The recent release of data from the 2010 Census offers a spotlight with which to focus on who actually lives in our region. While the total census count determines the state by state breakdown of the 435 seats in the U.S. House of Representatives — as set forth in the Constitution — the census data offers lots of useful demographic information about the population of our region. The data and the trends — such as age breakdown, race/ethnicity, growth rate and population shifts — can help leaders, educators, planners, philanthropists and other stakeholders better understand this particular moment in time in the Hudson Valley and, in turn, better address the public needs.
This census data complements another excellent source of information about our hot topic region. Hot, as evidenced by not one, but two New York Times articles in the past week that tout the region. This source is the data-rich website Mid-Hudson Valley Community Profiles launched earlier this year by three Hudson Valley foundations: Community Foundations of the Hudson Valley, Dyson Foundation and United Way of Dutchess County. The statewide statistics, they point out, do not include NYC in the mix.
So what do we look like, in demographic terms, here in the mid-Hudson Valley? We are a growing, but graying region that is more diverse than we were a decade ago, but still
predominately white. We have more children living in poverty than a decade ago while household median incomes have increased 3%, slightly higher than the rest of the state. Job growth has exceed the rest of the state and nation, but we’ve seen a decline in tourist dollars the last few years with less revenue from tourism per resident than the rest of the state.
The mid-Hudson Valley was, in fact, the fastest growing region in the state over the last decade. While the state saw a 2.1 % population increase, the mid-Hudson region reported 7 %. Of all the counties in the state, Orange County ranked second, Rockland ranked third and Dutchess ranked fifth in population growth rate. That growth has in part resulted in more ethnic diversity. Following a national trend, the region has seen a 56% increase in people of Hispanic origin and 51 % growth in the Asian population. Orange County has seen the greatest change in the last decade, but Dutchess County now reports that 10.5 % of the population is of Hispanic or Latino origin and 3.5% is Asian race. In fact, a recent Dutchess County Planning Federation newsletter reflecting on the recent census figures reports, “The only race category that showed a decrease in percentage of growth for Dutchess County was White Alone, which decreased by 3.6%.”
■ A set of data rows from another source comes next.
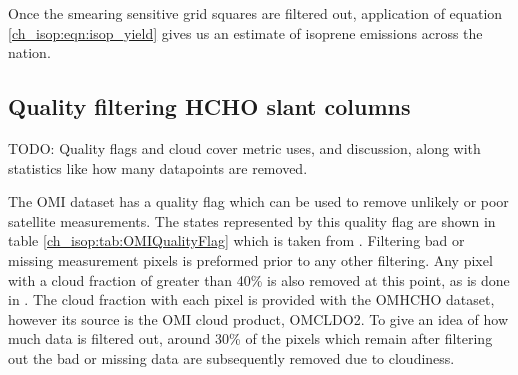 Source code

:     Once the smearing sensitive grid squares are filtered out, application of equation \ref{ch_isop:eqn:isop_yield} gives us an estimate of isoprene emissions across the nation.

  \subsection{Quality filtering HCHO slant columns}
    TODO: Quality flags and cloud cover metric uses, and discussion, along with statistics like how many datapoints are removed.
    
    The OMI dataset has a quality flag which can be used to remove unlikely or poor satellite measurements.
    The states represented by this quality flag are shown in table \ref{ch_isop:tab:OMIQualityFlag} which is taken from \citet{OMI_Readme}.
    Filtering bad or missing measurement pixels is preformed prior to any other filtering.
    Any pixel with a cloud fraction of greater than 40\% is also removed at this point, as is done in \citet{Gonzalez2015, DeSmedt2015}.
    The cloud fraction with each pixel is provided with the OMHCHO dataset, however its source is the OMI cloud product, OMCLDO2.
    To give an idea of how much data is filtered out, around 30\% of the pixels which remain after filtering out the bad or missing data are subsequently removed due to cloudiness.
    
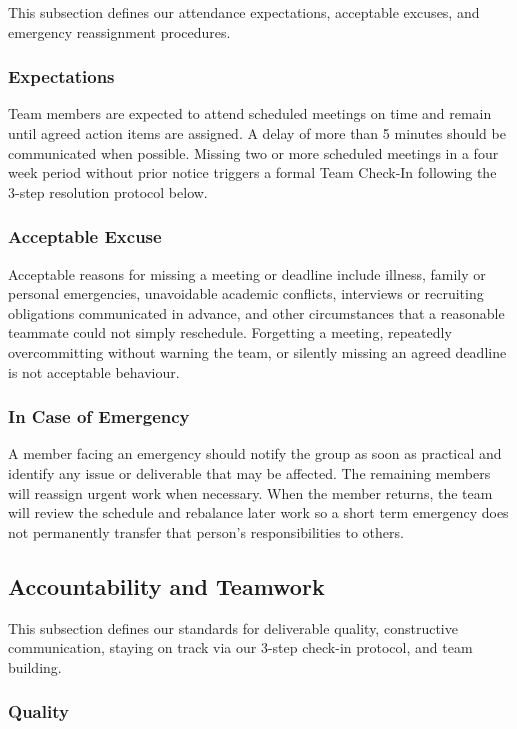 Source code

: \documentclass{article}
\begin{document}
This subsection defines our attendance expectations, acceptable excuses, and emergency reassignment procedures.

\subsubsection*{Expectations}

Team members are expected to attend scheduled meetings on time and remain until agreed action items are assigned. A delay of more than 5 minutes should be communicated when possible. Missing two or more scheduled meetings in a four week period without prior notice triggers a formal Team Check-In following the 3-step resolution protocol below.

\subsubsection*{Acceptable Excuse}

Acceptable reasons for missing a meeting or deadline include illness, family or personal emergencies, unavoidable academic conflicts, interviews or recruiting obligations communicated in advance, and other circumstances that a reasonable teammate could not simply reschedule. Forgetting a meeting, repeatedly overcommitting without warning the team, or silently missing an agreed deadline is not acceptable behaviour.

\subsubsection*{In Case of Emergency}

A member facing an emergency should notify the group as soon as practical and identify any issue or deliverable that may be affected. The remaining members will reassign urgent work when necessary. When the member returns, the team will review the schedule and rebalance later work so a short term emergency does not permanently transfer that person's responsibilities to others.

\subsection*{Accountability and Teamwork}

This subsection defines our standards for deliverable quality, constructive communication, staying on track via our 3-step check-in protocol, and team building.

\subsubsection*{Quality}
\end{document}
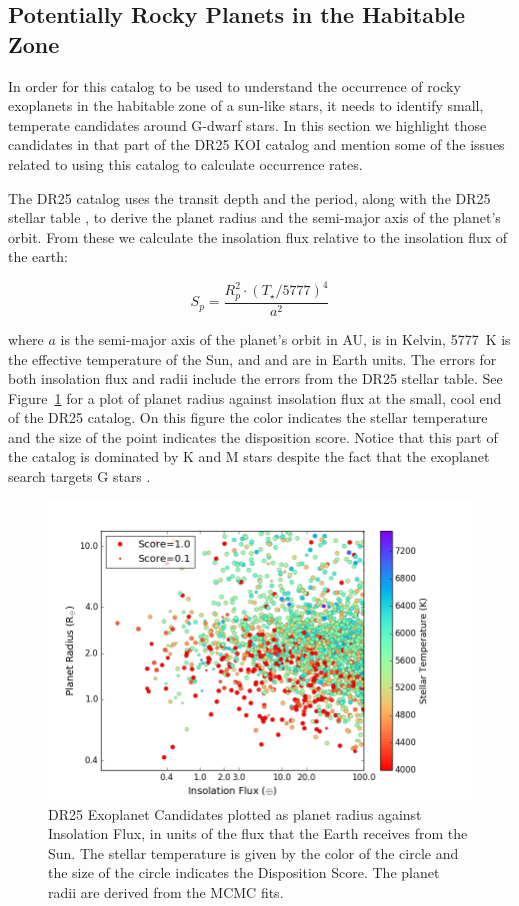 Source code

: \label{s:hz}
\subsection{Potentially Rocky Planets in the Habitable Zone}
In order for this catalog to be used to understand the occurrence of rocky exoplanets in the habitable zone of a sun-like stars, it needs to identify small, temperate candidates around G-dwarf stars.  In this section we highlight those candidates in that part of the DR25 KOI catalog and mention some of the issues related to using this catalog to calculate occurrence rates.

The DR25 catalog uses the transit depth and the period, along with the DR25 stellar table \citet{Mathur2017ApJS}, to derive the planet radius and the semi-major axis of the planet's orbit.  From these we calculate the insolation flux relative to the insolation flux of the earth:

\begin{equation}
S_{p} = \frac{R_{p}^{2} \cdot (T_{\star}/5777)^{4}}{a^{2}}
\end{equation}

\noindent where $a$ is the semi-major axis of the planet's orbit in AU, \tstar{} is in Kelvin, 5777~K is the effective temperature of the Sun, and \sp{} and \rp{} are in Earth units. The errors for both insolation flux and radii include the errors from the DR25 stellar table. See Figure~\ref{f:hzPlot} for a plot of planet radius against insolation flux at the small, cool end of the DR25 catalog. On this figure the color indicates the stellar temperature and the size of the point indicates the disposition score.  Notice that this part of the catalog is dominated by K and M stars despite the fact that the exoplanet search targets G stars \citet{Batalha2010}.

\begin{figure}
    \centering
    \includegraphics[width=1.1\linewidth]{fig-CatalogRadiusInsolScore.png}
    \caption{DR25 Exoplanet Candidates plotted as planet radius against Insolation Flux, in units of the flux that the Earth receives from the Sun. The stellar temperature is given by the color of the circle and the size of the circle indicates the Disposition Score. The planet radii are derived from the MCMC fits. }
    \label{f:hzPlot}
\end{figure}

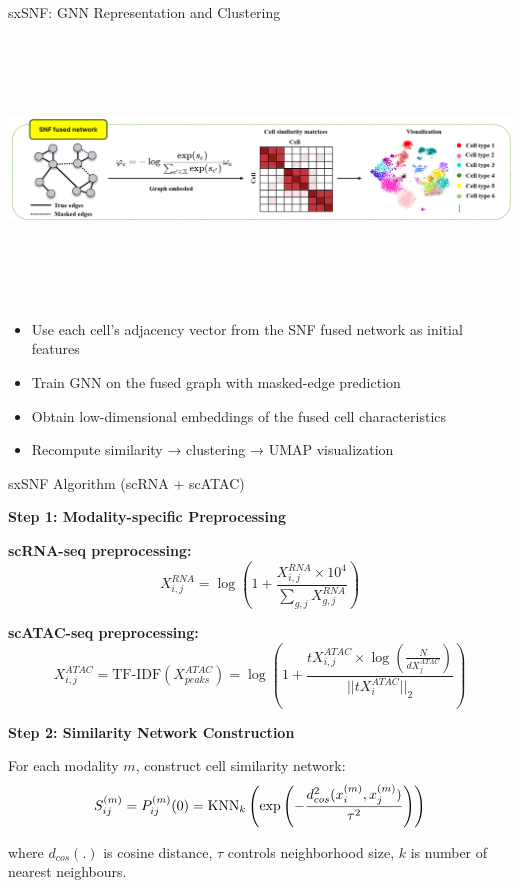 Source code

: \documentclass{beamer}
\begin{document}
\begin{frame}{sxSNF: GNN Representation and Clustering}

\centering
\includegraphics[width=1.0\textwidth,height=7cm,keepaspectratio]{./sxSNF_figure/Fig3b.jpg}

\vspace{0.1cm}

\scriptsize
\begin{itemize}
  \item Use each cell's adjacency vector from the SNF fused network as initial features
  \item Train GNN on the fused graph with masked-edge prediction
  \item Obtain low-dimensional embeddings of the fused cell characteristics
  \item Recompute similarity → clustering → UMAP visualization
\end{itemize}

\end{frame}







\begin{frame}{sxSNF Algorithm (scRNA + scATAC)}

\footnotesize
\textbf{Step 1: Modality-specific Preprocessing}

\textbf{scRNA-seq preprocessing:}
\[
X^{RNA}_{i,j} = \log\left(1 + \frac{X^{RNA}_{i,j} \times 10^4}{\sum_{g,j} X^{RNA}_{g,j}}\right)
\]

\textbf{scATAC-seq preprocessing:}
\[
X^{ATAC}_{i,j} = \text{TF-IDF}(X^{ATAC}_{peaks}) = \log\left(1 + \frac{tX^{ATAC}_{i,j} \times \log(\frac{N}{dX^{ATAC}_j})}{||tX^{ATAC}_i||_2}\right)
\]

\vspace{0.1cm}

\textbf{Step 2: Similarity Network Construction}

For each modality $m$, construct cell similarity network:
\[
S^{(m)}_{ij}=P^{(m)}_{ij}(0)={\rm KNN}_{k}\left(\exp\left(-\frac{d^2_{cos}(x^{(m)}_i, x^{(m)}_j)}{\tau^2}\right)\right)
\]

where $d_{cos}(.)$ is cosine distance, $\tau$ controls neighborhood size, $k$ is number of nearest neighbours.
\end{frame}
\end{document}
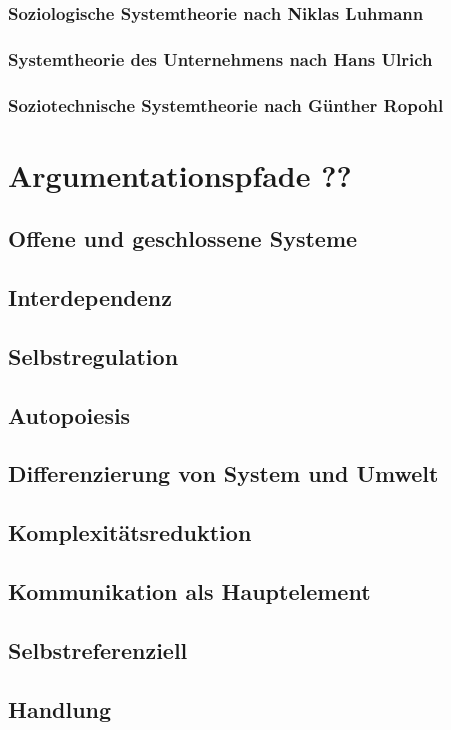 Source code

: \documentclass[a4paper,12pt]{article}
\begin{document}
\subsubsection{Soziologische Systemtheorie nach Niklas Luhmann}
\subsubsection{Systemtheorie des Unternehmens nach Hans Ulrich}
\subsubsection{Soziotechnische Systemtheorie nach Günther Ropohl}

\section{Argumentationspfade ??}
\subsection{Offene und geschlossene Systeme}
\subsection{Interdependenz}
\subsection{Selbstregulation}
\subsection{Autopoiesis}
\subsection{Differenzierung von System und Umwelt}
\subsection{Komplexitätsreduktion}
\subsection{Kommunikation als Hauptelement}
\subsection{Selbstreferenziell}
\subsection{Handlung}
\end{document}

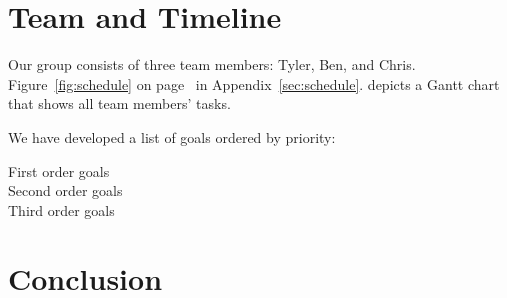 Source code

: \documentclass{acm_proc_article-sp}
\begin{document}


\section{Team and Timeline}

Our group consists of three team members: Tyler, Ben, and Chris.
Figure~\ref{fig:schedule} on page~\pageref{fig:schedule} in
Appendix~\ref{sec:schedule}. depicts a Gantt chart that shows all team members'
tasks.

We have developed a list of goals ordered by priority:
\begin{description}
	\item[First order goals]
	\item[Second order goals]
	\item[Third order goals]
\end{description}

\section{Conclusion}

\appendix
\end{document}
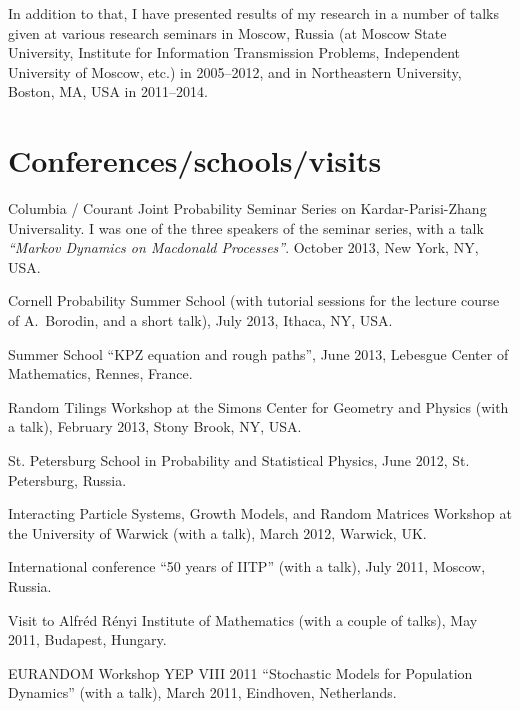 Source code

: \documentclass[letterpaper,11pt]{article}
\begin{document}
In addition to that, I have presented results of my research in a number of talks given at various research seminars in Moscow, Russia (at Moscow State University, Institute for Information Transmission Problems, Independent University of Moscow, etc.) in 2005--2012, and in Northeastern University, Boston, MA, USA in 2011--2014.

\section*{Conferences/schools/visits}

\begin{etaremune}

\item
Columbia / Courant Joint Probability Seminar Series on Kardar-Parisi-Zhang Universality. 
I was one of the three speakers of the seminar series,
with a talk
\emph{``Markov Dynamics on Macdonald Processes''}.
October 2013, New York, NY, USA.


\item
Cornell Probability Summer School (with tutorial sessions for the lecture course of 
A.~Borodin, and a short talk), July 2013, Ithaca, NY, USA.

\item Summer School ``KPZ equation and rough paths'', 
June 2013, 
Lebesgue Center of Mathematics, Rennes, France.

\item 
Random Tilings Workshop at the 
Simons Center for Geometry and Physics (with a talk),
February 2013, Stony Brook, NY, USA.


\item St. Petersburg School in Probability and Statistical Physics, June 2012, St. Petersburg, Russia.

\item 
Interacting Particle Systems, Growth Models, and Random Matrices Workshop at the University of Warwick (with a talk), March 2012, Warwick, UK.

\item International conference ``50 years of IITP'' (with a talk), July 2011, Moscow, Russia.
  
\item Visit to Alfr\'ed R\'enyi Institute of Mathematics (with a couple of talks), May 2011, Budapest, Hungary.

\item EURANDOM Workshop YEP VIII 2011 ``Stochastic Models for Population Dynamics'' (with a talk), March 2011, Eindhoven, Netherlands.


\end{etaremune}
\end{document}
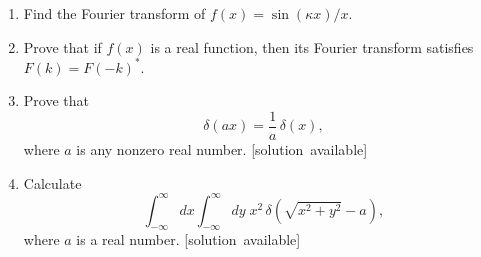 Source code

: \documentclass[10pt,a4paper]{article}
\begin{document}
\begin{enumerate}
\item
  Find the Fourier transform of $f(x) = \sin(\kappa x)/x.$

\item
  Prove that if $f(x)$ is a real function, then its Fourier transform
  satisfies $F(k) = F(-k)^*$.

\item
  Prove that
  \begin{equation}
    \delta(ax) = \frac{1}{a}\,\delta(x),
  \end{equation}
  where $a$ is any nonzero real number.
  \hfill{\scriptsize [solution~available]}

\item Calculate
  \begin{equation}
    \int_{-\infty}^\infty dx \int_{-\infty}^\infty dy \;
    x^2\, \delta\left(\sqrt{x^2+y^2}-a\right),
  \end{equation}
  where $a$ is a real number.
  \hfill{\scriptsize [solution~available]}
  
\end{enumerate}
    
\end{document}
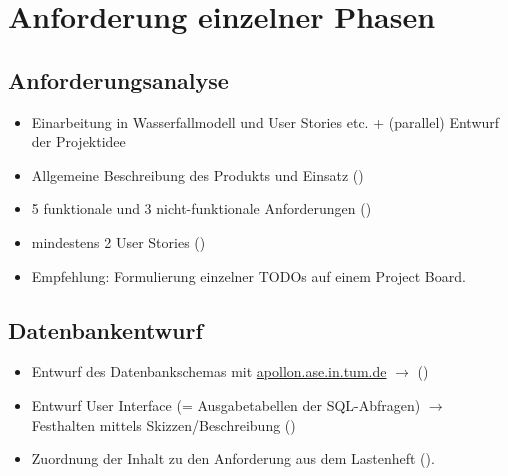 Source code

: {

\section{Anforderung einzelner Phasen}

\subsection{Anforderungsanalyse}
\begin{itemize}
    \item Einarbeitung in Wasserfallmodell und User Stories etc. + (parallel) Entwurf der Projektidee
    \item Allgemeine Beschreibung des Produkts und Einsatz ()
    \item 5 funktionale und 3 nicht-funktionale Anforderungen ()
    \item mindestens 2 User Stories ()
    \item Empfehlung: Formulierung einzelner TODOs auf einem Project Board.
\end{itemize}

\subsection{Datenbankentwurf}
\begin{itemize}
    \item Entwurf des Datenbankschemas mit \url{apollon.ase.in.tum.de}
    $\rightarrow$  ()
    \item Entwurf User Interface (= Ausgabetabellen der SQL-Abfragen)
    $\rightarrow$ Festhalten mittels Skizzen/Beschreibung ()
    \item Zuordnung der Inhalt zu den Anforderung aus dem Lastenheft ().
\end{itemize}

}
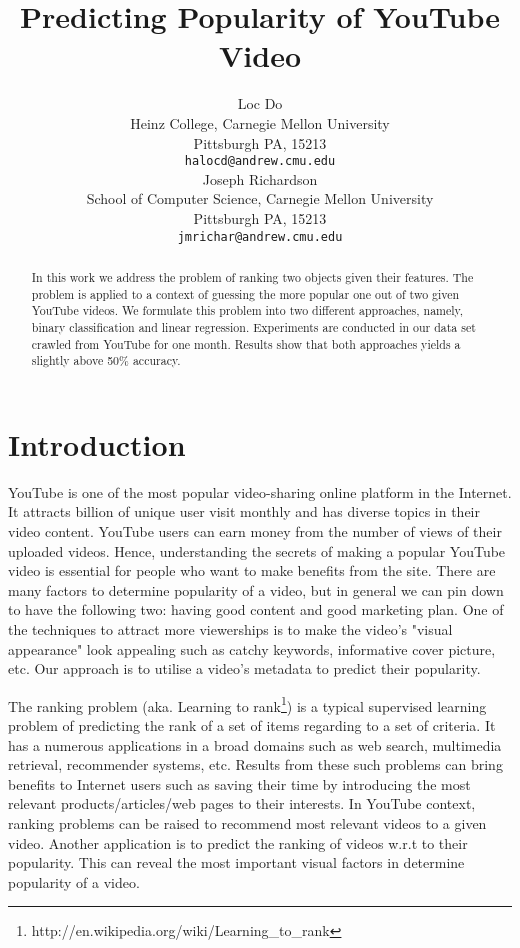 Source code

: \documentclass{article} %
\title{Predicting Popularity of YouTube Video}
\author{
Loc Do \\
Heinz College,
Carnegie Mellon University \\
Pittsburgh PA, 15213\\
\texttt{halocd@andrew.cmu.edu} \\
\And
Joseph Richardson \\
School of Computer Science,
Carnegie Mellon University \\
Pittsburgh PA, 15213 \\
\texttt{jmrichar@andrew.cmu.edu} \\
}
\begin{document}
\maketitle

\begin{abstract}
In this work we address the problem of ranking two objects given their features. The problem is applied to a context of guessing the more popular one out of two given YouTube videos. We formulate this problem into two different approaches, namely, binary classification and linear regression. Experiments are conducted in our data set crawled from YouTube for one month. Results show that both approaches yields a slightly above 50\% accuracy.
\end{abstract}

\section{Introduction}
\label{sec:intro}
YouTube is one of the most popular video-sharing online platform in the Internet. It attracts billion of unique user visit monthly and has diverse topics in their video content. YouTube users can earn money from the number of views of their uploaded videos. Hence, understanding the secrets of making a popular YouTube video is essential for people who want to make benefits from the site. There are many factors to determine popularity of a video, but in general we can pin down to have the following two: having good content and good marketing plan. One of the techniques to attract more viewerships is to make the video's "visual appearance" look appealing such as catchy keywords, informative cover picture, etc. Our approach is to utilise a video's metadata to predict their popularity.

The ranking problem (aka. Learning to rank\footnote{http://en.wikipedia.org/wiki/Learning\_to\_rank}) is a typical supervised learning problem of predicting the rank of a set of items regarding to a set of criteria. It has a numerous applications in a broad domains such as web search, multimedia retrieval, recommender systems, etc. Results from these such problems can bring benefits to Internet users such as saving their time by introducing the most relevant products/articles/web pages to their interests. In YouTube context, ranking problems can be raised to recommend most relevant videos to a given video. Another application is to predict the ranking of videos w.r.t to their popularity. This can reveal the most important visual factors in determine popularity of a video.
\end{document}
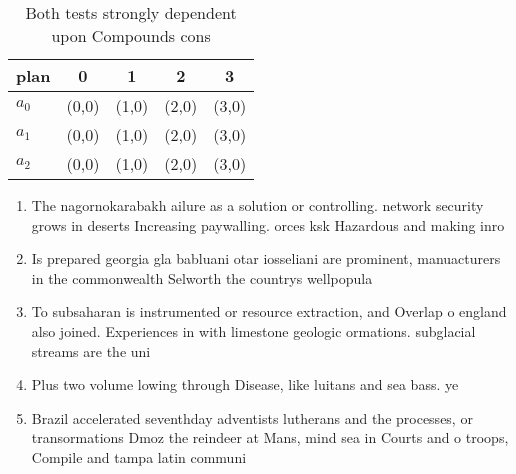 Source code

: \documentclass[a4paper]{article}
\begin{document}
\begin{table}
\begin{adjustbox}{width=0.6\columnwidth}
\begin{tabular}{|l|l|l|l|l|}
\hline
\textbf{plan} & \multicolumn{1}{c|}{\textbf{0}} & \multicolumn{1}{c|}{\textbf{1}} & \multicolumn{1}{c|}{\textbf{2}} & \multicolumn{1}{c|}{\textbf{3}} \\ \hline
\textbf{$a_0$}  & (0,0) & (1,0) & (2,0) & (3,0) \\ \hline
\textbf{$a_1$}  & (0,0) & (1,0) & (2,0) & (3,0) \\ \hline
\textbf{$a_2$}  & (0,0) & (1,0) & (2,0) & (3,0) \\ \hline
\end{tabular}
\end{adjustbox}
\caption{Both tests strongly dependent upon Compounds cons
}
\end{table}

\begin{enumerate}
\item The nagornokarabakh ailure as a solution or controlling. network security grows in deserts Increasing paywalling. orces ksk Hazardous and making inro

\item Is prepared georgia gla babluani otar iosseliani are prominent, manuacturers in the commonwealth Selworth the countrys wellpopula

\item To subsaharan is instrumented or resource extraction, and Overlap o england also joined. Experiences in with limestone geologic ormations. subglacial streams are the uni

\item Plus two volume lowing through Disease, like luitans and sea bass. ye

\item Brazil accelerated seventhday adventists lutherans and the processes, or transormations Dmoz the reindeer at Mans, mind sea in Courts and o troops, Compile and tampa latin communi

\end{enumerate}
\end{document}
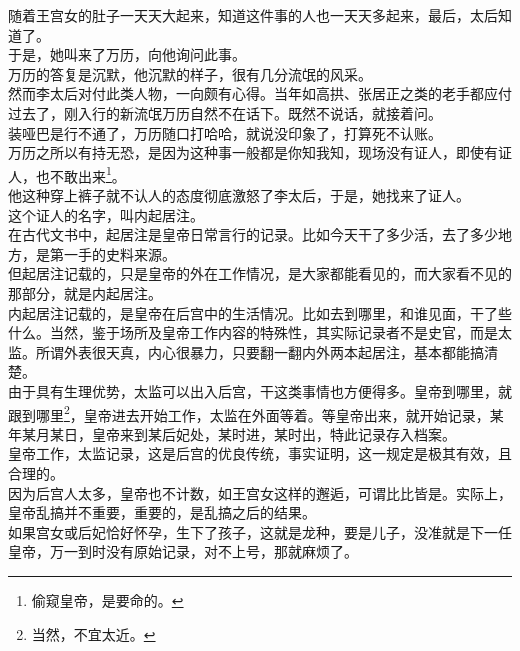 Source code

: \begin{multicols}{\theparacolNo}
随着王宫女的肚子一天天大起来，知道这件事的人也一天天多起来，最后，太后知道了。\\

于是，她叫来了万历，向他询问此事。\\

万历的答复是沉默，他沉默的样子，很有几分流氓的风采。\\

然而李太后对付此类人物，一向颇有心得。当年如高拱、张居正之类的老手都应付过去了，刚入行的新流氓万历自然不在话下。既然不说话，就接着问。\\

装哑巴是行不通了，万历随口打哈哈，就说没印象了，打算死不认账。\\

万历之所以有持无恐，是因为这种事一般都是你知我知，现场没有证人，即使有证人，也不敢出来\footnote{偷窥皇帝，是要命的。}。\\

他这种穿上裤子就不认人的态度彻底激怒了李太后，于是，她找来了证人。\\

这个证人的名字，叫内起居注。\\

在古代文书中，起居注是皇帝日常言行的记录。比如今天干了多少活，去了多少地方，是第一手的史料来源。\\

但起居注记载的，只是皇帝的外在工作情况，是大家都能看见的，而大家看不见的那部分，就是内起居注。\\

内起居注记载的，是皇帝在后宫中的生活情况。比如去到哪里，和谁见面，干了些什么。当然，鉴于场所及皇帝工作内容的特殊性，其实际记录者不是史官，而是太监。所谓外表很天真，内心很暴力，只要翻一翻内外两本起居注，基本都能搞清楚。\\

由于具有生理优势，太监可以出入后宫，干这类事情也方便得多。皇帝到哪里，就跟到哪里\footnote{当然，不宜太近。}，皇帝进去开始工作，太监在外面等着。等皇帝出来，就开始记录，某年某月某日，皇帝来到某后妃处，某时进，某时出，特此记录存入档案。\\

皇帝工作，太监记录，这是后宫的优良传统，事实证明，这一规定是极其有效，且合理的。\\

因为后宫人太多，皇帝也不计数，如王宫女这样的邂逅，可谓比比皆是。实际上，皇帝乱搞并不重要，重要的，是乱搞之后的结果。\\

如果宫女或后妃恰好怀孕，生下了孩子，这就是龙种，要是儿子，没准就是下一任皇帝，万一到时没有原始记录，对不上号，那就麻烦了。\\


\end{multicols}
The mid-Hudson region is also aging at a faster rate than the rest of the country. Despite our “hotness,” Orange was the only county to experience population growth in all age groups. In the vital 20 to 39 age group, Dutchess County lost 8.7% and Ulster dropped 6.7%. Of Dutchess County’s 13 school districts, only Pawling, showed an increase in school age children in the last 10 years. The others saw a drop of between 1.4% to 17% in the under 18 population.
One of the more unsettling facts, I found, is the Mid-Hudson Valley Community Profiles site’s measure of community involvement. This is a region that has long prided itself on sense of community. “Community engagement is the extent to which individuals take responsibility for addressing civic issues and improving the life of their community, explains the Regional Overview section. However, looking at both philanthropic engagement and voter turnout as a measures of community involvement, the mid-Hudson Valley comes up short.
“The region consistently lags behind both the state and the nation in average annual charitable gifts.” And both voter registration and voter turnout rates continue to be lower than the rest of the state. “Although voter turnout in Ulster was higher than statewide turnout, Dutchess and Orange have remained below state levels since 2000.” Surely we can do better!